# RECORDS TO USE
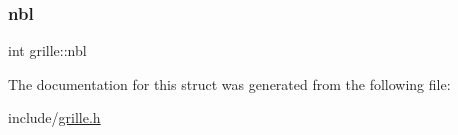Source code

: \mbox{\label{structgrille_a0b4da1e205825df205b0c004d105d62a}} 
\subsubsection{\texorpdfstring{nbl}{nbl}}
{\footnotesize\ttfamily int grille\+::nbl}



The documentation for this struct was generated from the following file\+:\begin{DoxyCompactItemize}
\item 
include/\hyperlink{grille_8h}{grille.\+h}\end{DoxyCompactItemize}
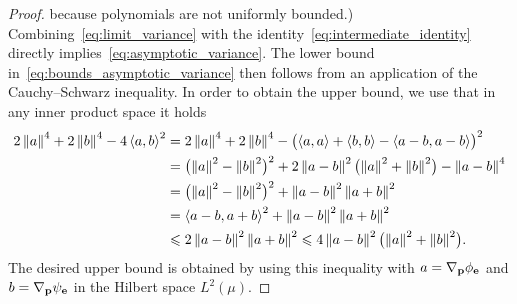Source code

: \documentclass[11pt,a4paper]{article}
\begin{document}
\begin{proof}
    because polynomials are not uniformly bounded.)
    Combining~\eqref{eq:limit_variance} with the identity~\eqref{eq:intermediate_identity} directly implies~\eqref{eq:asymptotic_variance}.
    The lower bound in~\eqref{eq:bounds_asymptotic_variance} then follows from an application of the Cauchy--Schwarz inequality.
    In order to obtain the upper bound,
    we use that in any inner product space it holds
    \begin{align*}
        2 \norm{a}^4 + 2 \norm{b}^4 - 4\ip{a}{b}^2
        &= 2 \norm{a}^4 + 2 \norm{b}^4 - \bigl(\ip{a}{a} + \ip{b}{b} - \ip{a-b}{a-b} \bigr)^2 \\
        &= \bigl(\norm{a}^2 - \norm{b}^2 \bigr)^2 + 2 \norm{a-b}^2 \bigl(\norm{a}^2 + \norm{b}^2 \bigr) - \norm{a-b}^4 \\
        &= \bigl(\norm{a}^2 - \norm{b}^2 \bigr)^2 + \norm{a-b}^2 \norm{a + b}^2 \\
        &= \ip{a - b}{a + b}^2 + \norm{a-b}^2 \norm{a + b}^2 \\
        &\leq 2 \norm{a - b}^2 \norm{a + b}^2
        \leq 4 \norm{a - b}^2 \bigl(\norm{a}^2 + \norm{b}^2\bigr).
    \end{align*}
    The desired upper bound is obtained by
    using this inequality with $a = \nabla_{\boldsymbol{\mathbf p}} \phi_{\boldsymbol{\mathbf e}}$ and $b = \nabla_{\boldsymbol{\mathbf p}} \psi_{\boldsymbol{\mathbf e}}$ in the Hilbert space $L^2(\mu)$.
\end{proof}
\end{document}
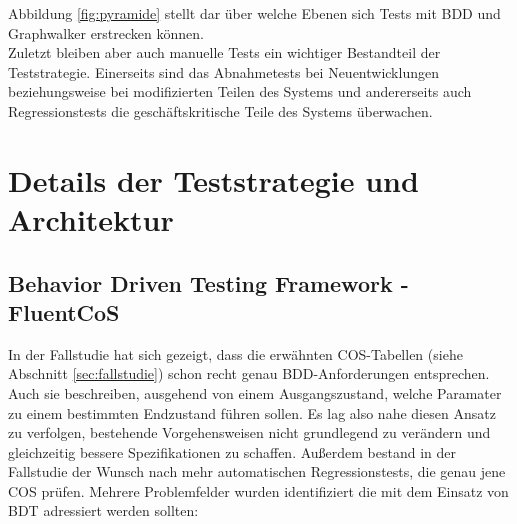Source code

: Abbildung \ref{fig:pyramide} stellt dar über welche Ebenen sich Tests mit \Gls{BDD} und Graphwalker erstrecken können.\\
Zuletzt bleiben aber auch manuelle Tests ein wichtiger Bestandteil der Teststrategie. Einerseits sind das Abnahmetests bei Neuentwicklungen beziehungsweise bei modifizierten Teilen des Systems und andererseits auch Regressionstests die geschäftskritische Teile des Systems überwachen.

\section{Details der Teststrategie und Architektur}
\label{sec:details}


\subsection{Behavior Driven Testing Framework - FluentCoS}
\label{sec:fluent_cos}
In der Fallstudie hat sich gezeigt, dass die erwähnten \Gls{COS}-Tabellen (siehe Abschnitt \ref{sec:fallstudie}) schon recht genau \Gls{BDD}-Anforderungen entsprechen. Auch sie beschreiben, ausgehend von einem Ausgangszustand, welche Paramater zu einem bestimmten Endzustand führen sollen. Es lag also nahe diesen Ansatz zu verfolgen, bestehende Vorgehensweisen nicht grundlegend zu verändern und gleichzeitig bessere Spezifikationen zu schaffen. Außerdem bestand in der Fallstudie der Wunsch nach mehr automatischen Regressionstests, die genau jene \Gls{COS} prüfen. Mehrere Problemfelder wurden identifiziert die mit dem Einsatz von \Gls{BDT} adressiert werden sollten:

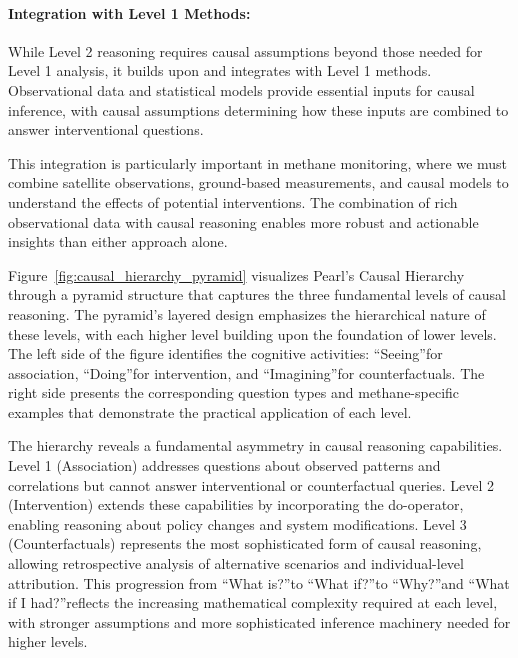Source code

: \paragraph{Integration with Level 1 Methods:}

While Level 2 reasoning requires causal assumptions beyond those needed for Level 1 analysis, it builds upon and integrates with Level 1 methods. Observational data and statistical models provide essential inputs for causal inference, with causal assumptions determining how these inputs are combined to answer interventional questions.

This integration is particularly important in methane monitoring, where we must combine satellite observations, ground-based measurements, and causal models to understand the effects of potential interventions. The combination of rich observational data with causal reasoning enables more robust and actionable insights than either approach alone.

Figure~\ref{fig:causal_hierarchy_pyramid} visualizes Pearl's Causal Hierarchy through a pyramid structure that captures the three fundamental levels of causal reasoning. The pyramid's layered design emphasizes the hierarchical nature of these levels, with each higher level building upon the foundation of lower levels. The left side of the figure identifies the cognitive activities: \textquotedblleft Seeing\textquotedblright for association, \textquotedblleft Doing\textquotedblright for intervention, and \textquotedblleft Imagining\textquotedblright for counterfactuals. The right side presents the corresponding question types and methane-specific examples that demonstrate the practical application of each level.

The hierarchy reveals a fundamental asymmetry in causal reasoning capabilities. Level 1 (Association) addresses questions about observed patterns and correlations but cannot answer interventional or counterfactual queries. Level 2 (Intervention) extends these capabilities by incorporating the do-operator, enabling reasoning about policy changes and system modifications. Level 3 (Counterfactuals) represents the most sophisticated form of causal reasoning, allowing retrospective analysis of alternative scenarios and individual-level attribution. This progression from \textquotedblleft What is?\textquotedblright to \textquotedblleft What if?\textquotedblright to \textquotedblleft Why?\textquotedblright and \textquotedblleft What if I had?\textquotedblright reflects the increasing mathematical complexity required at each level, with stronger assumptions and more sophisticated inference machinery needed for higher levels.

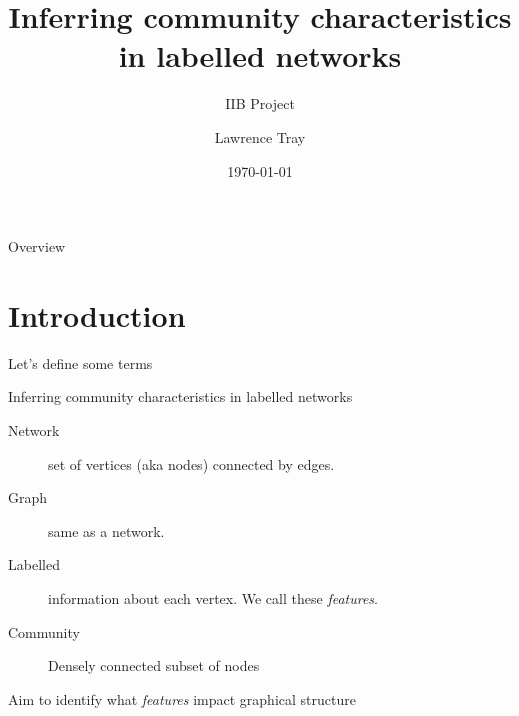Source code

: \documentclass{beamer}
\title{Inferring community characteristics in labelled networks}
\subtitle{IIB Project}
\author{Lawrence Tray}
\institute{Ioannis Kontoyiannis}
\date{\today}
\begin{document}
	
	\begin{frame}
		\titlepage
	\end{frame}

	\begin{frame}{Overview}
		\tableofcontents
	\end{frame}

\section{Introduction}
	
	\begin{frame}{Let's define some terms}
		\begin{block}{Inferring community characteristics in labelled networks}
			\begin{description}
				\item[Network] set of vertices (aka nodes) connected by edges.
				\item[Graph] same as a network.
				\item[Labelled] information about each vertex. We call these {\em features}.
				\item[Community] Densely connected subset of nodes
			\end{description}
		\end{block}
		\centering
		\vspace{1cm}
		Aim to identify what {\em features} impact graphical structure
	\end{frame}
	
\end{document}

# TRY IT
If pictures appear in the data, do not print them; repeat the rest exactly.

# REPLY TO THE EXERCISE
Source code

: \mbox{\label{structgrille_a0b4da1e205825df205b0c004d105d62a}} 
\subsubsection{\texorpdfstring{nbl}{nbl}}
{\footnotesize\ttfamily int grille\+::nbl}



The documentation for this struct was generated from the following file\+:\begin{DoxyCompactItemize}
\item 
include/\hyperlink{grille_8h}{grille.\+h}\end{DoxyCompactItemize}
Source code

: \documentclass[11pt,a4paper]{article}
\begin{document}
\begin{proof}
    because polynomials are not uniformly bounded.)
    Combining~\eqref{eq:limit_variance} with the identity~\eqref{eq:intermediate_identity} directly implies~\eqref{eq:asymptotic_variance}.
    The lower bound in~\eqref{eq:bounds_asymptotic_variance} then follows from an application of the Cauchy--Schwarz inequality.
    In order to obtain the upper bound,
    we use that in any inner product space it holds
    \begin{align*}
        2 \norm{a}^4 + 2 \norm{b}^4 - 4\ip{a}{b}^2
        &= 2 \norm{a}^4 + 2 \norm{b}^4 - \bigl(\ip{a}{a} + \ip{b}{b} - \ip{a-b}{a-b} \bigr)^2 \\
        &= \bigl(\norm{a}^2 - \norm{b}^2 \bigr)^2 + 2 \norm{a-b}^2 \bigl(\norm{a}^2 + \norm{b}^2 \bigr) - \norm{a-b}^4 \\
        &= \bigl(\norm{a}^2 - \norm{b}^2 \bigr)^2 + \norm{a-b}^2 \norm{a + b}^2 \\
        &= \ip{a - b}{a + b}^2 + \norm{a-b}^2 \norm{a + b}^2 \\
        &\leq 2 \norm{a - b}^2 \norm{a + b}^2
        \leq 4 \norm{a - b}^2 \bigl(\norm{a}^2 + \norm{b}^2\bigr).
    \end{align*}
    The desired upper bound is obtained by
    using this inequality with $a = \nabla_{\boldsymbol{\mathbf p}} \phi_{\boldsymbol{\mathbf e}}$ and $b = \nabla_{\boldsymbol{\mathbf p}} \psi_{\boldsymbol{\mathbf e}}$ in the Hilbert space $L^2(\mu)$.
\end{proof}
\end{document}
Source code

: Abbildung \ref{fig:pyramide} stellt dar über welche Ebenen sich Tests mit \Gls{BDD} und Graphwalker erstrecken können.\\
Zuletzt bleiben aber auch manuelle Tests ein wichtiger Bestandteil der Teststrategie. Einerseits sind das Abnahmetests bei Neuentwicklungen beziehungsweise bei modifizierten Teilen des Systems und andererseits auch Regressionstests die geschäftskritische Teile des Systems überwachen.

\section{Details der Teststrategie und Architektur}
\label{sec:details}


\subsection{Behavior Driven Testing Framework - FluentCoS}
\label{sec:fluent_cos}
In der Fallstudie hat sich gezeigt, dass die erwähnten \Gls{COS}-Tabellen (siehe Abschnitt \ref{sec:fallstudie}) schon recht genau \Gls{BDD}-Anforderungen entsprechen. Auch sie beschreiben, ausgehend von einem Ausgangszustand, welche Paramater zu einem bestimmten Endzustand führen sollen. Es lag also nahe diesen Ansatz zu verfolgen, bestehende Vorgehensweisen nicht grundlegend zu verändern und gleichzeitig bessere Spezifikationen zu schaffen. Außerdem bestand in der Fallstudie der Wunsch nach mehr automatischen Regressionstests, die genau jene \Gls{COS} prüfen. Mehrere Problemfelder wurden identifiziert die mit dem Einsatz von \Gls{BDT} adressiert werden sollten:

Source code

: \paragraph{Integration with Level 1 Methods:}

While Level 2 reasoning requires causal assumptions beyond those needed for Level 1 analysis, it builds upon and integrates with Level 1 methods. Observational data and statistical models provide essential inputs for causal inference, with causal assumptions determining how these inputs are combined to answer interventional questions.

This integration is particularly important in methane monitoring, where we must combine satellite observations, ground-based measurements, and causal models to understand the effects of potential interventions. The combination of rich observational data with causal reasoning enables more robust and actionable insights than either approach alone.

Figure~\ref{fig:causal_hierarchy_pyramid} visualizes Pearl's Causal Hierarchy through a pyramid structure that captures the three fundamental levels of causal reasoning. The pyramid's layered design emphasizes the hierarchical nature of these levels, with each higher level building upon the foundation of lower levels. The left side of the figure identifies the cognitive activities: \textquotedblleft Seeing\textquotedblright for association, \textquotedblleft Doing\textquotedblright for intervention, and \textquotedblleft Imagining\textquotedblright for counterfactuals. The right side presents the corresponding question types and methane-specific examples that demonstrate the practical application of each level.

The hierarchy reveals a fundamental asymmetry in causal reasoning capabilities. Level 1 (Association) addresses questions about observed patterns and correlations but cannot answer interventional or counterfactual queries. Level 2 (Intervention) extends these capabilities by incorporating the do-operator, enabling reasoning about policy changes and system modifications. Level 3 (Counterfactuals) represents the most sophisticated form of causal reasoning, allowing retrospective analysis of alternative scenarios and individual-level attribution. This progression from \textquotedblleft What is?\textquotedblright to \textquotedblleft What if?\textquotedblright to \textquotedblleft Why?\textquotedblright and \textquotedblleft What if I had?\textquotedblright reflects the increasing mathematical complexity required at each level, with stronger assumptions and more sophisticated inference machinery needed for higher levels.

Source code

: \documentclass{beamer}
\title{Inferring community characteristics in labelled networks}
\subtitle{IIB Project}
\author{Lawrence Tray}
\institute{Ioannis Kontoyiannis}
\date{\today}
\begin{document}
	
	\begin{frame}
		\titlepage
	\end{frame}

	\begin{frame}{Overview}
		\tableofcontents
	\end{frame}

\section{Introduction}
	
	\begin{frame}{Let's define some terms}
		\begin{block}{Inferring community characteristics in labelled networks}
			\begin{description}
				\item[Network] set of vertices (aka nodes) connected by edges.
				\item[Graph] same as a network.
				\item[Labelled] information about each vertex. We call these {\em features}.
				\item[Community] Densely connected subset of nodes
			\end{description}
		\end{block}
		\centering
		\vspace{1cm}
		Aim to identify what {\em features} impact graphical structure
	\end{frame}
	
\end{document}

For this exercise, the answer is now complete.